Ventura has not announced any indication of whether or not he would accept such an offer.

Kennedy has gained in recent polls and is often rated positively by the American public during his third-party bid.

Ventura was elected governor of Minnesota in 1998 over a Republican and Democratic nominee under the Reform Party banner. He had previously served as the mayor of Brooklyn Park, Minnesota.

Ventura did not seek another term in office after joining the Independence Party of Minnesota. Ventura has a significant resume, including time as a member of the U.S. Navy during the Vietnam War.

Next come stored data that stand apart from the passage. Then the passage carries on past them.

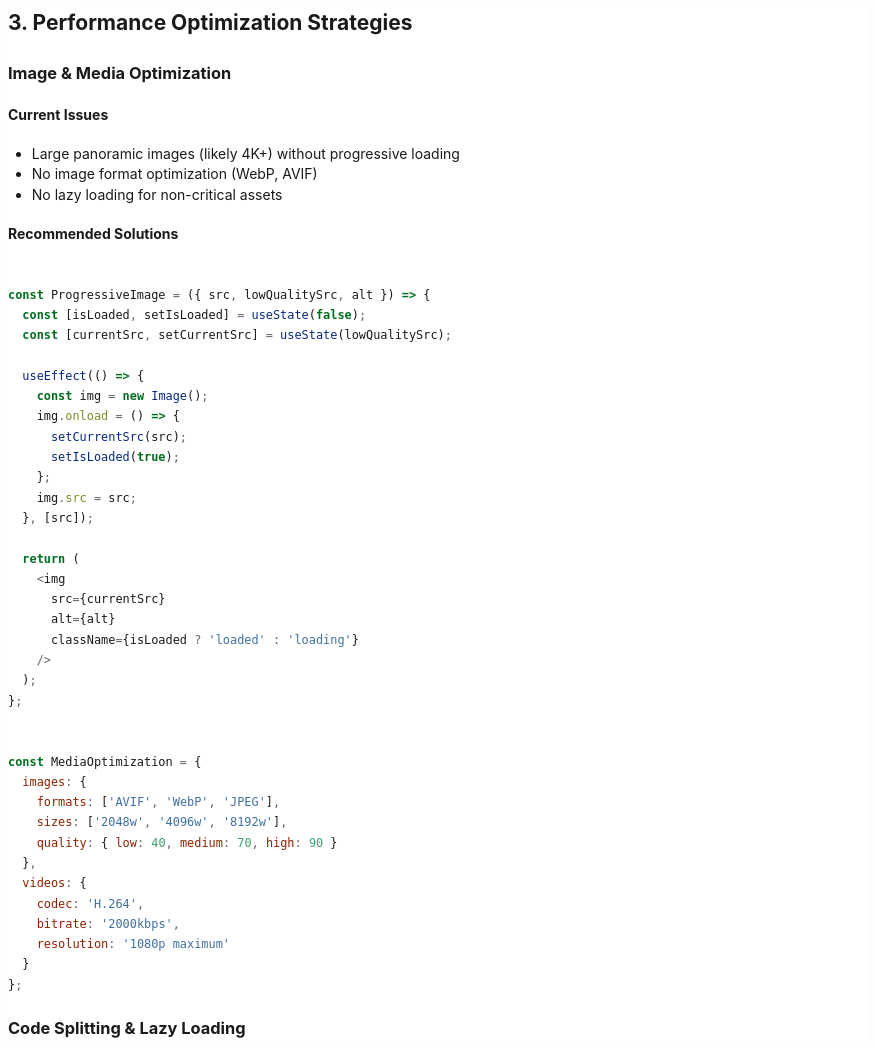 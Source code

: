 
## 3. Performance Optimization Strategies

### Image & Media Optimization

#### Current Issues
- Large panoramic images (likely 4K+) without progressive loading
- No image format optimization (WebP, AVIF)
- No lazy loading for non-critical assets

#### Recommended Solutions

```javascript

const ProgressiveImage = ({ src, lowQualitySrc, alt }) => {
  const [isLoaded, setIsLoaded] = useState(false);
  const [currentSrc, setCurrentSrc] = useState(lowQualitySrc);
  
  useEffect(() => {
    const img = new Image();
    img.onload = () => {
      setCurrentSrc(src);
      setIsLoaded(true);
    };
    img.src = src;
  }, [src]);
  
  return (
    <img 
      src={currentSrc}
      alt={alt}
      className={isLoaded ? 'loaded' : 'loading'}
    />
  );
};


const MediaOptimization = {
  images: {
    formats: ['AVIF', 'WebP', 'JPEG'],
    sizes: ['2048w', '4096w', '8192w'],
    quality: { low: 40, medium: 70, high: 90 }
  },
  videos: {
    codec: 'H.264',
    bitrate: '2000kbps',
    resolution: '1080p maximum'
  }
};
```

### Code Splitting & Lazy Loading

Following the conflict, he achieved notoriety as a wrestler in the World Wrestling Federation.

After serving as governor, Ventura taught at the John F. Kennedy School of Government, named after RFK’s uncle, the former president. He also hosted several prominent media shows, including one on MSNBC.

Ventura flirted with third-party politics at the presidential level before, including endorsing the Green Party ticket in 2020 but did not run for president.

Rodgers is a likely future member of the National Football Hall of Fame during his career with the Green Bay Packers and one game on the New York Jets. Rodgers is very popular in Wisconsin, which will likely emerge as a key swing state during the campaign.

Rodgers followed a successful college football career with his time on the Packers, including winning Super Bowl XLV, of which he was also the game’s MVP. Rodgers entered into the wider political debate as a vaccine skeptic in a position similar to that of RFK.